• **WHAT YOU SHOULD DO**
Each entry that follows is to be duplicated exactly, without its images.

(PROVIDED INFORMATION begins)

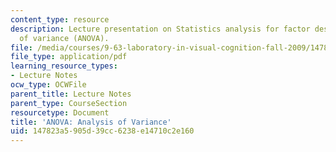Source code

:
 ```yaml
---
content_type: resource
description: Lecture presentation on Statistics analysis for factor design and analysis
  of variance (ANOVA).
file: /media/courses/9-63-laboratory-in-visual-cognition-fall-2009/147823a5905d39cc6238e14710c2e160_MIT9_63F09_lec10.pdf
file_type: application/pdf
learning_resource_types:
- Lecture Notes
ocw_type: OCWFile
parent_title: Lecture Notes
parent_type: CourseSection
resourcetype: Document
title: 'ANOVA: Analysis of Variance'
uid: 147823a5-905d-39cc-6238-e14710c2e160
---
```

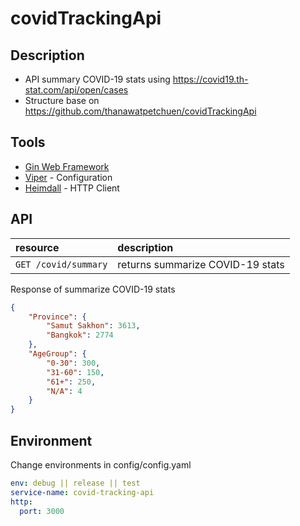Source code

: # covidTrackingApi

## Description
- API summary COVID-19 stats using https://covid19.th-stat.com/api/open/cases
- Structure base on https://github.com/thanawatpetchuen/covidTrackingApi

## Tools
- [Gin Web Framework](https://github.com/gin-gonic/gin)
- [Viper](https://github.com/spf13/viper) - Configuration
- [Heimdall](https://github.com/gojek/heimdall) - HTTP Client

## API
| resource | description |
|:----------------------------|:----------------------------------|
| `GET /covid/summary` | returns summarize COVID-19 stats |
Response of summarize COVID-19 stats
```json
{
    "Province": {
        "Samut Sakhon": 3613,
        "Bangkok": 2774
    },
    "AgeGroup": {
        "0-30": 300,
        "31-60": 150,
        "61+": 250,
        "N/A": 4
    }
}
```

## Environment
Change environments in config/config.yaml
```yaml
env: debug || release || test
service-name: covid-tracking-api
http:
  port: 3000
```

(PROVIDED INFORMATION ends)

• **TASK SOLUTION**
Source code

:
 ```yaml
---
content_type: resource
description: Lecture presentation on Statistics analysis for factor design and analysis
  of variance (ANOVA).
file: /media/courses/9-63-laboratory-in-visual-cognition-fall-2009/147823a5905d39cc6238e14710c2e160_MIT9_63F09_lec10.pdf
file_type: application/pdf
learning_resource_types:
- Lecture Notes
ocw_type: OCWFile
parent_title: Lecture Notes
parent_type: CourseSection
resourcetype: Document
title: 'ANOVA: Analysis of Variance'
uid: 147823a5-905d-39cc-6238-e14710c2e160
---
```

Source code

: # covidTrackingApi

## Description
- API summary COVID-19 stats using https://covid19.th-stat.com/api/open/cases
- Structure base on https://github.com/thanawatpetchuen/covidTrackingApi

## Tools
- [Gin Web Framework](https://github.com/gin-gonic/gin)
- [Viper](https://github.com/spf13/viper) - Configuration
- [Heimdall](https://github.com/gojek/heimdall) - HTTP Client

## API
| resource | description |
|:----------------------------|:----------------------------------|
| `GET /covid/summary` | returns summarize COVID-19 stats |
Response of summarize COVID-19 stats
```json
{
    "Province": {
        "Samut Sakhon": 3613,
        "Bangkok": 2774
    },
    "AgeGroup": {
        "0-30": 300,
        "31-60": 150,
        "61+": 250,
        "N/A": 4
    }
}
```

## Environment
Change environments in config/config.yaml
```yaml
env: debug || release || test
service-name: covid-tracking-api
http:
  port: 3000
```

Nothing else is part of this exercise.